Terbelalak mata Mutia dibuatnya. "Kamu memanggil Ibu, Ma?"

"Boleh Ben panggil mama kan, Ma?" ucap Ben lembut.

Setelah menyeka sudut matanya, Mutia mengangguk bahagia. "Boleh, Nak. Sangat boleh."

Ben mengucapkan terima kasih, kemudian berkata, "Meskipun Mama tidak memberi tahu Bunda fakta tentang Cori, Ben sudah tahu Bunda tidak akan menyetujui kami. Ben sudah mempersiapkan diri untuk itu. Jadi, Mama tidak boleh merasa terbebani, ya?"

"Tapi Nak, gara-gara Mama, gara-gara kebodohan kami dulu, Mbak Popy membenci status Cori. Mbak Popy jadi menentang rencana pernikahan kalian. Mama sudah memohon berkali-kali agar Mbak Popy mengubah keputusannya. Namun, sampai sekarang dia kukuh dengan pendiriannya. Katakan Nak, apa yang harus Mama lakukan?" mohon Mutia dalam keputusasaannya.

"Seperti kata Cori ke Ben waktu itu, bila memang berjodoh, kami pasti akan bersatu bagaimana pun caranya," ucap Ben pahit. Dadanya berdenyut nyeri, seakan baru semalam Cori mengatakannya dengan suara rapuhnya yang memporakporandakan dunianya dalam lima menit.

"Ben ...."

"Ma, cukup doakan kami, ya? Apa pun yang digariskan Tuhan pada kami, Ben percaya itu yang terbaik bagi kami, bagi semua orang."

"Mama selalu berdoa untuk kebahagiaan kalian. Hanya itu yang bisa Mama beri. Dan Mama merasa harus meminta maaf langsung pada kamu, pada Cori juga.
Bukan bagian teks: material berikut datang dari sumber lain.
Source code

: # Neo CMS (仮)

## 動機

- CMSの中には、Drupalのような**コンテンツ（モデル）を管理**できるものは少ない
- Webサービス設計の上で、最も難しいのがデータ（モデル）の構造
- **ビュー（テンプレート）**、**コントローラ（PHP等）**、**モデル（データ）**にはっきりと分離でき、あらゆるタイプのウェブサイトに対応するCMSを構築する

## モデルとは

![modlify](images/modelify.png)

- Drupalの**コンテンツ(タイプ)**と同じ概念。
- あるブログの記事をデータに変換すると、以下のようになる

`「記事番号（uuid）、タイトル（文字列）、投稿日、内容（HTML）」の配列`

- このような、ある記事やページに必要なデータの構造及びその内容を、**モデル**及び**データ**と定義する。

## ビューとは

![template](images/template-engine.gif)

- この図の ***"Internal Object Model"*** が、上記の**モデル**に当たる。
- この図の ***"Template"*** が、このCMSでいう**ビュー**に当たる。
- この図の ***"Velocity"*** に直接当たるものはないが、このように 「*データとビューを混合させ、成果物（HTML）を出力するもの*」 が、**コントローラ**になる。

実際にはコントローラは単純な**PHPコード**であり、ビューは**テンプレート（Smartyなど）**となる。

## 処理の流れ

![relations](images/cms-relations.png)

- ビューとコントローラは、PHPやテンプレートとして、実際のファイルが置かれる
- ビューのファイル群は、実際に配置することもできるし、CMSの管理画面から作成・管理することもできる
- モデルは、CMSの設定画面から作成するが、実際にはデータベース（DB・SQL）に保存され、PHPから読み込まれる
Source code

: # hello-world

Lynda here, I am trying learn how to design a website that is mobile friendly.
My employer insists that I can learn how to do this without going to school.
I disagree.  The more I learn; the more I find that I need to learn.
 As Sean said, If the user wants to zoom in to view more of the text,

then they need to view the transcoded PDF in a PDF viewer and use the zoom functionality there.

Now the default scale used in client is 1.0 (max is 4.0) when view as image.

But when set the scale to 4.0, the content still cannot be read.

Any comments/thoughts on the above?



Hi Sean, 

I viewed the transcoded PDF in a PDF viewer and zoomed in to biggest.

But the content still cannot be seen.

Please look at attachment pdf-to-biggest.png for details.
Tapi Ben, kok tadi ndak ada Cori, ya? Biasanya dia duduk di meja depan."

"Cori ... nggak menemui Mama sebelum dia pergi?"

"Pergi? Pergi ke mana Cori, Nak Ben?! Kenapa Cori ingin menemui Mama?" desak Mutia.
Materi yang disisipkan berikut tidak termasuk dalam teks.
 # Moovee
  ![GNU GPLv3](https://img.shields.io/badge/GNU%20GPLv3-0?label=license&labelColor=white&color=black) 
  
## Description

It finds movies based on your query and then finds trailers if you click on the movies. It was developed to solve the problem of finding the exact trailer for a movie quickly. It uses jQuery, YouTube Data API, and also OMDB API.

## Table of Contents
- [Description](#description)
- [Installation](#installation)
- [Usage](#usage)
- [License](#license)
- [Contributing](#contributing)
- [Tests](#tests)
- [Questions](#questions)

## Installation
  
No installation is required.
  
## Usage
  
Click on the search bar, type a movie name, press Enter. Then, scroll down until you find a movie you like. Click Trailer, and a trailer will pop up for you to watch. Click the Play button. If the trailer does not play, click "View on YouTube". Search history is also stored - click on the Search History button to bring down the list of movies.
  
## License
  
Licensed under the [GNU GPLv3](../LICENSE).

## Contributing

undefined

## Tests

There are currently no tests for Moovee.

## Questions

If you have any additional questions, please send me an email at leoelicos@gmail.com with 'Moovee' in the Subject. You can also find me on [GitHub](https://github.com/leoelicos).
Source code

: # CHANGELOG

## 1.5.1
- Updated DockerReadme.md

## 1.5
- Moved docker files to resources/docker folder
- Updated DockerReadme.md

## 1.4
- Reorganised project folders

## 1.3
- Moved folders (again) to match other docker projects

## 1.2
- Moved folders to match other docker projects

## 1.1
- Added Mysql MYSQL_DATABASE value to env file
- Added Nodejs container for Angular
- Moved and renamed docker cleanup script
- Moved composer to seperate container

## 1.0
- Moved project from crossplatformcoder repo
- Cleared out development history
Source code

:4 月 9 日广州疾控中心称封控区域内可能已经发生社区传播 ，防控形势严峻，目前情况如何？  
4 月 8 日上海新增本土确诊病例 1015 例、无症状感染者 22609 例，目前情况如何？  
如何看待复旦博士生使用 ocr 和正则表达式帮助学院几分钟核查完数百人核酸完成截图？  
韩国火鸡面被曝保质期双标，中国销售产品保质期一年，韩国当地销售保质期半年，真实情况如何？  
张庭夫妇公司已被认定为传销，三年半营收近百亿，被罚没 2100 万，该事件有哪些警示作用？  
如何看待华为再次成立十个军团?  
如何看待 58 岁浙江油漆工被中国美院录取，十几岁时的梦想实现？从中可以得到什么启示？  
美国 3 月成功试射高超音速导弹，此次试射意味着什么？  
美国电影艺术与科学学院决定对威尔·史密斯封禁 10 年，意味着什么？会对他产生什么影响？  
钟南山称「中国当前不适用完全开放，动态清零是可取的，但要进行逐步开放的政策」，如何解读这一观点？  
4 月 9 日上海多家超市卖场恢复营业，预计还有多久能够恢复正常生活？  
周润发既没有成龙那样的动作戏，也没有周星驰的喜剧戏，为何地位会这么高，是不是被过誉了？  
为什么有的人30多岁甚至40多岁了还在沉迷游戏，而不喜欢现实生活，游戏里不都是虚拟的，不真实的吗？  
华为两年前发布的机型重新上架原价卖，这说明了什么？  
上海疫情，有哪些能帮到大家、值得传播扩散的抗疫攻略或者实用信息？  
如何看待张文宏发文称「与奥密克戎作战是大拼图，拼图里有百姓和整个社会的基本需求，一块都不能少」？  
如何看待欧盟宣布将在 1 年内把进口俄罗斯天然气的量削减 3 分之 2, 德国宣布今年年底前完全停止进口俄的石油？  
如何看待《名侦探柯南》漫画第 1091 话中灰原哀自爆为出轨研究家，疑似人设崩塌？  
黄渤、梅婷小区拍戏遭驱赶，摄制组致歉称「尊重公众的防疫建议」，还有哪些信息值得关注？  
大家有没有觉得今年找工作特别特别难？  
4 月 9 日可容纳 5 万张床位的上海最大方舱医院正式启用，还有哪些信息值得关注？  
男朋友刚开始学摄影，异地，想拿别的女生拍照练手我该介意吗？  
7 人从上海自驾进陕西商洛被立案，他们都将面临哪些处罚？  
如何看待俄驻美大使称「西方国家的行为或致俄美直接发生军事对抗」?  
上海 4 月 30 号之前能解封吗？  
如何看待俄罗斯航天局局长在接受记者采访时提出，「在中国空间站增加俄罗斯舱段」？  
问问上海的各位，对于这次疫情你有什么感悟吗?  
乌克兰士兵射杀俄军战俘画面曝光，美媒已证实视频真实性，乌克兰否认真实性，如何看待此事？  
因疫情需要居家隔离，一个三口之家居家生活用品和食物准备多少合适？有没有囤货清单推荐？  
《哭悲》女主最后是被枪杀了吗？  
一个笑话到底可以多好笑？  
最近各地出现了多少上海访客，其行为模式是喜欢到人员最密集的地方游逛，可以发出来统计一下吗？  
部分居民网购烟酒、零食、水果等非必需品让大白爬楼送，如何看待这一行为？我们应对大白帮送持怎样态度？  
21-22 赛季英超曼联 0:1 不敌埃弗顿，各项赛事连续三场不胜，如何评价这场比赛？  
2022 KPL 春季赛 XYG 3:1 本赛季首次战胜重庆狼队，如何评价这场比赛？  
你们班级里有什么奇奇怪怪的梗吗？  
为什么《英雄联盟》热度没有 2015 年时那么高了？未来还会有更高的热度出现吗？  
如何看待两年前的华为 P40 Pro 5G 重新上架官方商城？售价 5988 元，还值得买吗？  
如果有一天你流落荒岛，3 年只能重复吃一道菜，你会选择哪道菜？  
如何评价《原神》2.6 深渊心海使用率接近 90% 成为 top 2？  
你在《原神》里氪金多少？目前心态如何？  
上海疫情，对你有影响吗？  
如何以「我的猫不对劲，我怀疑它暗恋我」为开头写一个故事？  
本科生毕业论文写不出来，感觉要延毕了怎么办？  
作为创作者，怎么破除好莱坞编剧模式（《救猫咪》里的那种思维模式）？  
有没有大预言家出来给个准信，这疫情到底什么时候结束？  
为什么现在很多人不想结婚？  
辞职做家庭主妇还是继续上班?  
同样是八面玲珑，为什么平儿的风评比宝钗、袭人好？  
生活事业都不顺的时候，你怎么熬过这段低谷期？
Ah, ternyata hingga detik ini, Cori tidak mau jujur pada ibu kandungnya. Pikir Ben, mungkin Cori butuh waktu, lagi.

"Cori ... dimutasi ke salah satu cabang di Jakarta, Ma. Sudah tiga bulan."

Diam-diam Ben menekan dadanya yang makin nyeri.
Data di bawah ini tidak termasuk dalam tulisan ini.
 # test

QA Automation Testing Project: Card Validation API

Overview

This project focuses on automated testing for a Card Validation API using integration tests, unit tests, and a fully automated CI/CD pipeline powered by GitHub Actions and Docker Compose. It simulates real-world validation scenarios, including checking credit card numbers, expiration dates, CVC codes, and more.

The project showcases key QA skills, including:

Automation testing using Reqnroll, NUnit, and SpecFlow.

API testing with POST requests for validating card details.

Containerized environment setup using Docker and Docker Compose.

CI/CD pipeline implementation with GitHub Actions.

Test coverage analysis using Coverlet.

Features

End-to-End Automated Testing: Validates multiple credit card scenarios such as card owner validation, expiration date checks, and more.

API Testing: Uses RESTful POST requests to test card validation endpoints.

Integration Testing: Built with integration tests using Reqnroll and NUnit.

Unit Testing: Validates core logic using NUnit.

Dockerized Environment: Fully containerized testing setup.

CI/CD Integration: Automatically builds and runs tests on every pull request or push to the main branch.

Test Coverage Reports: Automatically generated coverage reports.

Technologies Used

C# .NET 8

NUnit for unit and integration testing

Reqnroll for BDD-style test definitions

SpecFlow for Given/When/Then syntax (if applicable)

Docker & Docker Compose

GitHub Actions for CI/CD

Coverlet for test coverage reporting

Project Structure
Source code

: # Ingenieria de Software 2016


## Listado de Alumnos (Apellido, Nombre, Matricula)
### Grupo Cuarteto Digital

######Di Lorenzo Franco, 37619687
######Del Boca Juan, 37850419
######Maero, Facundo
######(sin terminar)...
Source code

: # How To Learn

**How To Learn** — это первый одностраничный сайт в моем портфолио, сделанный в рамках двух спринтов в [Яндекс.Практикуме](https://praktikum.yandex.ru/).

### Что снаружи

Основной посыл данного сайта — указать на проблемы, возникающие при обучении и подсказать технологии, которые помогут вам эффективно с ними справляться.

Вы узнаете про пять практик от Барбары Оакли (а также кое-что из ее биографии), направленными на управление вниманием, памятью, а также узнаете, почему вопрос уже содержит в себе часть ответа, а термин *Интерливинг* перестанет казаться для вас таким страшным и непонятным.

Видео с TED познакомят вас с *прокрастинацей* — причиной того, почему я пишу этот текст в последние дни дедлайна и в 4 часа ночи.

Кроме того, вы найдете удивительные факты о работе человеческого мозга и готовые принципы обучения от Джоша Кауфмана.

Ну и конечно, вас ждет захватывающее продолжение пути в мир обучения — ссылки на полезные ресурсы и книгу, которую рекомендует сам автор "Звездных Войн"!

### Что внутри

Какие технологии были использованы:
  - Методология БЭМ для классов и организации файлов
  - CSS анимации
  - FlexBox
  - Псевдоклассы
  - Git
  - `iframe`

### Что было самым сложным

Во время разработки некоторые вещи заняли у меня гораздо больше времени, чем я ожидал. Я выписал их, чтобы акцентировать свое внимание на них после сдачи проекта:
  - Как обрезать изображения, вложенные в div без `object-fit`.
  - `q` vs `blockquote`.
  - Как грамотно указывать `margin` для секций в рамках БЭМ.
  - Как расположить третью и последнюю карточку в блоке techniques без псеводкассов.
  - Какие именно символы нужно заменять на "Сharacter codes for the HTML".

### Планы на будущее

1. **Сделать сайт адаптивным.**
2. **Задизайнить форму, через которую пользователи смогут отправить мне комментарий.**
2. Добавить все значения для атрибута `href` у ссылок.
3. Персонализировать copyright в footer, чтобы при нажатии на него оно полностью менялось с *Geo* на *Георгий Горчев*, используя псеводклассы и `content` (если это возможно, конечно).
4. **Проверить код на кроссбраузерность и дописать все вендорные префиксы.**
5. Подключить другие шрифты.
"Anakku ...." bisiknya pilu.

“Ma, ada satu hal yang harus Mama tahu."

“Apa, itu?”

"Sebenarnya Cori sudah tahu siapa Mama sejak Mama datang di kantor Cabang Mega Legenda untuk bertransaksi."

Bergetar bahu Mutia menahan tangis di keramaian pengunjung toko roti. Ben segera pindah duduk di sebelah Mutia dan menenangkannya.

"Apa yang ada dipikiran anak itu setelah mengetahui mamanya masih hidup? Tuhan, bagaimana ini?" katanya pada diri sendiri. Berkali-kali Mutia memijit ujung jarinya yang sudah memerah.

"Ben mohon pengertian Mama untuk memahami Cori, kenapa sampai detik ini dia belum bisa mengakui dirinya di depan Mama. Cori pasti punya alasan mengapa dia memutuskan untuk diam, Ma."

***

Belasan purnama kemudian ....

"Pak Yusuf!"

Sambutan hangat langsung Yusuf terima dan ia mendapati mantan stafnya mencium punggung tangannya dengan hormat.

"Jangan pergi dulu, Pak. Ngobrol sebentar di sini," mohonnya.

Permintaan yang mudah bagi Yusuf. Ia juga kangen dengan stafnya yang ini.

"Duh, duh. Manglingi kamu sekarang." Yusuf memasuki kantor kecil Cori dengan semringah.